This code finds a specific word in a TEI document and returns the word in its context within the work. The size of the contextualized result is ultimately up to you, and will change depending on the type of work you are consulting and the TEI schema used. The example text, Homer's Iliad as translated by Alexander Pope [available from Project Gutenburg](https://www.gutenberg.org/ebooks/6130) uses paragraph divisions for the introduction and line divisions for the main text. Our inquiry will be within the main text so the code is written assuming line divisions. 
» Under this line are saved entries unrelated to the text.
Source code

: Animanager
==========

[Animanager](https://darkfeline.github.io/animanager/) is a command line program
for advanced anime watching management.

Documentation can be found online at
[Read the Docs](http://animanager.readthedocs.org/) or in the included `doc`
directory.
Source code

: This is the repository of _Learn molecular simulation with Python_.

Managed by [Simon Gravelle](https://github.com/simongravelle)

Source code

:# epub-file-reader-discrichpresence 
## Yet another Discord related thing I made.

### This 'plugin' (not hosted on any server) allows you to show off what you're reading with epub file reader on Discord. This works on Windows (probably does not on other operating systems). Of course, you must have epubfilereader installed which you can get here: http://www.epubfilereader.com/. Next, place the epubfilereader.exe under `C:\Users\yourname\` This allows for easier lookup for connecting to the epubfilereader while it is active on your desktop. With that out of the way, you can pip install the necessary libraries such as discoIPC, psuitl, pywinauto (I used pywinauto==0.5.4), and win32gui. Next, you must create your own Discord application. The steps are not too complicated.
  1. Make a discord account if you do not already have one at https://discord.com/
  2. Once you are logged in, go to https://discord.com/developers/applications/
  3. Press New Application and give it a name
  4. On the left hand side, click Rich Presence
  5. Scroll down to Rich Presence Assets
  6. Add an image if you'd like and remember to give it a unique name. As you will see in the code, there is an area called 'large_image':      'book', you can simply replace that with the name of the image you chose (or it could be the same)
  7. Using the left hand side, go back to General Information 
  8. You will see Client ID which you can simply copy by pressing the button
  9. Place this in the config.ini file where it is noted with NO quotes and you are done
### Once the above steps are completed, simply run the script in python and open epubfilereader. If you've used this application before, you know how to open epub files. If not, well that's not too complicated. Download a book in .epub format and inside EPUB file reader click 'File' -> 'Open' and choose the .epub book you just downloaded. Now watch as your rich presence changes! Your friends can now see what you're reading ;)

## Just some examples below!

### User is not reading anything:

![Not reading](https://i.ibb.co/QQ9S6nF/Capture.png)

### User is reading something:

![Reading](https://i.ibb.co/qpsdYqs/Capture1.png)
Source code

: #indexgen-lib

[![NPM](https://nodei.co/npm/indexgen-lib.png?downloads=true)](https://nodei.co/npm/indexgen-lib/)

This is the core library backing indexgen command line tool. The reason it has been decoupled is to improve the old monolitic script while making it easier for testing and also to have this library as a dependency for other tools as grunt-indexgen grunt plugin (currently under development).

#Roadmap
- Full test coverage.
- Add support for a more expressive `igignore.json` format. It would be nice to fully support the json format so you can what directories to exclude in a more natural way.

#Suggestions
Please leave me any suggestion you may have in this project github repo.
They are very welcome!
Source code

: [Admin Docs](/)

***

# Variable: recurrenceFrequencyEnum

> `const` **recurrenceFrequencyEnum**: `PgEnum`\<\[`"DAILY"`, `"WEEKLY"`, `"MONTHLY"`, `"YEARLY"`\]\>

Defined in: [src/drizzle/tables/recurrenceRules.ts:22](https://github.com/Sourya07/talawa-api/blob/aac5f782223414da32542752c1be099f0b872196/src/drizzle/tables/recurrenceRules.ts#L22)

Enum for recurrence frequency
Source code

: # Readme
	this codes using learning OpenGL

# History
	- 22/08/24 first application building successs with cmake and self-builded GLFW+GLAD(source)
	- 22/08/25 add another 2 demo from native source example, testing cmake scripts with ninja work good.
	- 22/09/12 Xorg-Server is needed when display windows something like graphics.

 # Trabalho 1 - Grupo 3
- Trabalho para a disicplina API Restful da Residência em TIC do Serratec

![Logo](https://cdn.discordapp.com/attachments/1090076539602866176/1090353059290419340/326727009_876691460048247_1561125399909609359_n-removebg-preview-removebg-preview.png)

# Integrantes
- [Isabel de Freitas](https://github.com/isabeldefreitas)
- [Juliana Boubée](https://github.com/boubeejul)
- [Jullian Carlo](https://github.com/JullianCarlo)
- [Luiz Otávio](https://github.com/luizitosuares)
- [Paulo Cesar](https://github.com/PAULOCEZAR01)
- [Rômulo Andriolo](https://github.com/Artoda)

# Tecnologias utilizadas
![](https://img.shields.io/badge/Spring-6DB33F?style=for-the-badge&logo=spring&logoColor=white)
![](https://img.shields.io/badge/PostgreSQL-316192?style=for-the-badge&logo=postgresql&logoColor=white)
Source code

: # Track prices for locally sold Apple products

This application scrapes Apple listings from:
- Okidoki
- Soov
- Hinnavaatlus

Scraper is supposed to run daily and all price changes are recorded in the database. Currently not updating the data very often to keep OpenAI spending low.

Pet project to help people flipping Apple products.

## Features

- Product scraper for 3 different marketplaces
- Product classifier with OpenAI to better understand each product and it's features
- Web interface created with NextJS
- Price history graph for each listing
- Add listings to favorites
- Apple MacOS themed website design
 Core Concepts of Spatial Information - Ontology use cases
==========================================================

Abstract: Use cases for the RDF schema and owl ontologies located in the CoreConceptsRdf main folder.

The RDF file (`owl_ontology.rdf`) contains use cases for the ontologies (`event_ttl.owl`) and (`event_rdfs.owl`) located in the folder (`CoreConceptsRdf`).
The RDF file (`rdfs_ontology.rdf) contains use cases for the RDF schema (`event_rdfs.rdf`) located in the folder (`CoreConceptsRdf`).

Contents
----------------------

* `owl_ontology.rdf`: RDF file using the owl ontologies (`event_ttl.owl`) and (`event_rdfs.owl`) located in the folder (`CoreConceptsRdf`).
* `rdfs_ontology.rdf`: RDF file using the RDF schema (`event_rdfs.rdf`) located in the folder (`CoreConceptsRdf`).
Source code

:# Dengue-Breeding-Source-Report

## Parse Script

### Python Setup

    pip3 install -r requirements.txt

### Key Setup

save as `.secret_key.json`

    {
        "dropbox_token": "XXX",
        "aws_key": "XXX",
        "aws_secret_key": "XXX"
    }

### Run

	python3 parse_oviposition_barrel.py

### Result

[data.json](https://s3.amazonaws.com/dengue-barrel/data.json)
For more information on handling XML files in Python, consult the XML page.

In [7]:
# import the Natural Language Toolkit and the Beautiful Soup library
import nltk
from bs4 import BeautifulSoup

# store the text's filepath
filename = 'corpus/iliad.tei'

# read in the filename, store it temporarily as a variable called text.
with open(filename, 'r') as fin:
    text = fin.read()

# take the text, turn it into a BeautifulSoup object, and store in a variable called tei.
tei = BeautifulSoup(text, 'lxml')

Next, we will store the text divisions we are interested in according to the tags used by our TEI schema:

In [8]:
paragraphs = tei.find_all('l')

The next step is to call NLTK to tokenize the content of the tags: 

In [9]:
# make a blank list for lines
paragraph_tokens = []

# loop over the lines, tokenize their content, append the tokens to the blank list
for paragraph in paragraphs:
    sentences = nltk.sent_tokenize(paragraph.text)
    paragraph_tokens.append(sentences)

Store the word of interest:

In [10]:
word_of_interest = 'Apollo'

Store our contextual parameters and loop over token list: 

In [11]:
# make a blank list to store results
contexts_of_word_of_interest = []

# store context paramater
context = 10

# loop over paragraph_tokens list, retrieve the index and the vaule of each iteration of word_of_choice
for num, paragraph in enumerate(paragraph_tokens, start=1):
    for sentence in paragraph:
        if sentence.count(word_of_interest)>0:
            start = num - context
            end = num + context
            contexts_of_word_of_interest.append(paragraph_tokens[start:end])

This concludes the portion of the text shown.